Genetic Landscape of Robin Sequence: A Systematic Review

Robin sequence (RS) is a congenital condition characterized by micrognathia, glossoptosis, and upper airway obstruction, often occurring with cleft palate and syndromic conditions. The genetic basis of RS is heterogeneous, including monogenic variants and chromosomal rearrangements. This systematic review synthesizes the current genetic landscape of RS, analyzing data from 107 studies that employed various genetic testing methods, including chromosomal microarray (CMA), targeted sequencing, and whole exome sequencing (WES). A distinction is made between genetic variants identified in isolated versus non-isolated RS. Pathogenic variants in genes as SOX9, SNRPB, SATB2, TGDS, RBM10, COL11A1, and COL2A1 are frequently identified, many of which are linked to non-isolated RS. The most common chromosomal aberrations are deletions of 22q11.2 and 18q.

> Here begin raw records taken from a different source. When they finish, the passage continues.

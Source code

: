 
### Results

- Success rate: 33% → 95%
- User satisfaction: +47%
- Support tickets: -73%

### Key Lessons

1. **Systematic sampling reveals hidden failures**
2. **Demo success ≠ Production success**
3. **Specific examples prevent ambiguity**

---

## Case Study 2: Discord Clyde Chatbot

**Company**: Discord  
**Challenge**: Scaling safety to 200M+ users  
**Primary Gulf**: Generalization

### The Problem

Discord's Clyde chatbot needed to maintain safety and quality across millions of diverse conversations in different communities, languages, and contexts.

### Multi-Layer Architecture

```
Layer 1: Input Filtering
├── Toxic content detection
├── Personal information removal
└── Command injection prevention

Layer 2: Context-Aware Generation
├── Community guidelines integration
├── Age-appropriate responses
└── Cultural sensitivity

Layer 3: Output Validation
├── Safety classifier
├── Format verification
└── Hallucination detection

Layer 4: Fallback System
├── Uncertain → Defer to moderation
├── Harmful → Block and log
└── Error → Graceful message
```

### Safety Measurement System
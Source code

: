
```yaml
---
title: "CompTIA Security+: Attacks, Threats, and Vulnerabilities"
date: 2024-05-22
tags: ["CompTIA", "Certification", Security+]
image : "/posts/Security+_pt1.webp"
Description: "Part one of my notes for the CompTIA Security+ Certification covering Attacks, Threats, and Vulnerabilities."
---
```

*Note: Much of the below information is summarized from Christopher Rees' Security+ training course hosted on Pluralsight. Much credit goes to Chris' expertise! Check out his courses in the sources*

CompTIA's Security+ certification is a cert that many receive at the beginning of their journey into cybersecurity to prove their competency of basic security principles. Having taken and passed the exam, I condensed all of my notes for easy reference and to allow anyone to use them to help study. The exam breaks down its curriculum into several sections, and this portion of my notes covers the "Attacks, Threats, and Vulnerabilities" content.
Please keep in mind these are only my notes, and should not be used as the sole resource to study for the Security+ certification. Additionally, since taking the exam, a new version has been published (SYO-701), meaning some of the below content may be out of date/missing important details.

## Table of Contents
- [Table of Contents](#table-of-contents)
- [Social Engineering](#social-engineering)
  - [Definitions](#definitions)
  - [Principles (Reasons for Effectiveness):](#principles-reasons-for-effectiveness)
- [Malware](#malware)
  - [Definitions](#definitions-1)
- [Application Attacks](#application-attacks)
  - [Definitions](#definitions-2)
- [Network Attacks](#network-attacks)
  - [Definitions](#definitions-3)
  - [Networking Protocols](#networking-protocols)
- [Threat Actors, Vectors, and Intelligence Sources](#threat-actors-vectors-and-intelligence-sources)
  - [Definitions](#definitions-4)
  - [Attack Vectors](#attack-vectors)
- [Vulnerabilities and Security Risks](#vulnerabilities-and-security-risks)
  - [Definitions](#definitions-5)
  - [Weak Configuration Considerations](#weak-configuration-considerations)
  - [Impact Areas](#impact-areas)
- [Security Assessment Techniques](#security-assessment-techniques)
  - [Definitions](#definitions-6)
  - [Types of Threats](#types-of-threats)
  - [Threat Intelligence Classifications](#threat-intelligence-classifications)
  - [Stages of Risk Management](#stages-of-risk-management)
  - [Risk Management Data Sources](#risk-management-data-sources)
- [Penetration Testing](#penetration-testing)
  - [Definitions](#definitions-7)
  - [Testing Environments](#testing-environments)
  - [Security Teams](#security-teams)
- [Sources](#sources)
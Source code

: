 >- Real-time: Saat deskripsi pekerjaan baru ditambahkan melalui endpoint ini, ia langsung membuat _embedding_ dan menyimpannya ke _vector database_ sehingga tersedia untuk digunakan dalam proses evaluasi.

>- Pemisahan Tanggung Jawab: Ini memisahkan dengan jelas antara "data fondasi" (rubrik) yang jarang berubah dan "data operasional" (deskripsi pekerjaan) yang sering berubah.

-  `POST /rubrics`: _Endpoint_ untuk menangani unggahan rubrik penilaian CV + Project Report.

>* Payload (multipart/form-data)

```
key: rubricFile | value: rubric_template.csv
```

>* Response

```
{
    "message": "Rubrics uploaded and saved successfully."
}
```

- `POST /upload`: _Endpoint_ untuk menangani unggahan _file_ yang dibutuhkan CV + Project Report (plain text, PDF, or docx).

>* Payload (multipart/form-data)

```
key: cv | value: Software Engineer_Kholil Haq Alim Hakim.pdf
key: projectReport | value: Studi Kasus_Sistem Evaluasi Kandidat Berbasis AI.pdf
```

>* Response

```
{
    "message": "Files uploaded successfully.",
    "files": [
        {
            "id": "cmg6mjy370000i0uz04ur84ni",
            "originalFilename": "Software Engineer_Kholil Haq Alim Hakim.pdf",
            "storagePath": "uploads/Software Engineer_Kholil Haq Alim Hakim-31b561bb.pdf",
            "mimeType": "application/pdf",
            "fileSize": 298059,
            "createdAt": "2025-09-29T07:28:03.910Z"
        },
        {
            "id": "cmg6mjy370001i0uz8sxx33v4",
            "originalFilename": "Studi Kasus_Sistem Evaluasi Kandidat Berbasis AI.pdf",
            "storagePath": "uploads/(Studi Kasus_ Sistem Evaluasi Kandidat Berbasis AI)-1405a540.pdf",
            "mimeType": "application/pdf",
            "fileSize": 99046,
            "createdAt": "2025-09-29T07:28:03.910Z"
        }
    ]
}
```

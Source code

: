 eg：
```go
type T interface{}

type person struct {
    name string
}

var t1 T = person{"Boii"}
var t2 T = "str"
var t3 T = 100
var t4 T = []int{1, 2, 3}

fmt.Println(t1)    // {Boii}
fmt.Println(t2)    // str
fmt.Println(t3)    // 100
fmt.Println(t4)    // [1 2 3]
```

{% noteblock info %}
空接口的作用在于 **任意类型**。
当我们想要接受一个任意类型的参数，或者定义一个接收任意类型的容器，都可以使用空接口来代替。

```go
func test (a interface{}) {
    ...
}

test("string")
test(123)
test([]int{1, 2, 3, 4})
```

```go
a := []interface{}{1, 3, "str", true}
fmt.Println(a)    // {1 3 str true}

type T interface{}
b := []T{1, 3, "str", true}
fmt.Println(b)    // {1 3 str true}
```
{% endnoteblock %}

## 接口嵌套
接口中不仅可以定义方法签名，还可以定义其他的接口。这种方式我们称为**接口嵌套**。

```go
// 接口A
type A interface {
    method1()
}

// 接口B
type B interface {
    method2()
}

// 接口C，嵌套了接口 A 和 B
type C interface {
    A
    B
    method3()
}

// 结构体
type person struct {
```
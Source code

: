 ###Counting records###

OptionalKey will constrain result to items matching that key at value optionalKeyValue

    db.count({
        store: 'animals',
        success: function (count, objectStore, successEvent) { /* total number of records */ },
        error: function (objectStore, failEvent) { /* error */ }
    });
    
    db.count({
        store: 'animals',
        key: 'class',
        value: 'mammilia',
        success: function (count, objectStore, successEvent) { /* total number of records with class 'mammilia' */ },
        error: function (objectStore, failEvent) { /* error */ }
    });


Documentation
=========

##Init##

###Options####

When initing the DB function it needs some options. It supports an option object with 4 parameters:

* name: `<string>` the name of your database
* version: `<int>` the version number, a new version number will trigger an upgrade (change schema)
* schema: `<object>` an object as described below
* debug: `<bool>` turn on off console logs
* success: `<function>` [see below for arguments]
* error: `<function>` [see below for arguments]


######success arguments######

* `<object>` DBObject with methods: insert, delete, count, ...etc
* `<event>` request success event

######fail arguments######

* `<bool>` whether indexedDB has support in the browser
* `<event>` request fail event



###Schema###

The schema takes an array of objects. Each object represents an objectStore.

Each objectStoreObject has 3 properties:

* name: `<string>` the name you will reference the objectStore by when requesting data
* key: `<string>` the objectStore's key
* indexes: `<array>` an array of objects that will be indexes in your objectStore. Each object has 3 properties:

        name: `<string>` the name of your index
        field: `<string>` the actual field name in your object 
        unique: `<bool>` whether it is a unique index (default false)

Up-to-date genetic testing is essential to enable accurate diagnosis and personalized clinical care. With the growing use of whole genome sequencing (WGS) in clinical practice, the need for phenotype-driven interpretation tools is increasing. Some platforms can prioritize gene relevance based on Human Phenotype Ontology (HPO) terms. Documenting both known and novel RS-associated genes is therefore crucial to fully realize the diagnostic potential of WGS and support evidence-based clinical decision-making.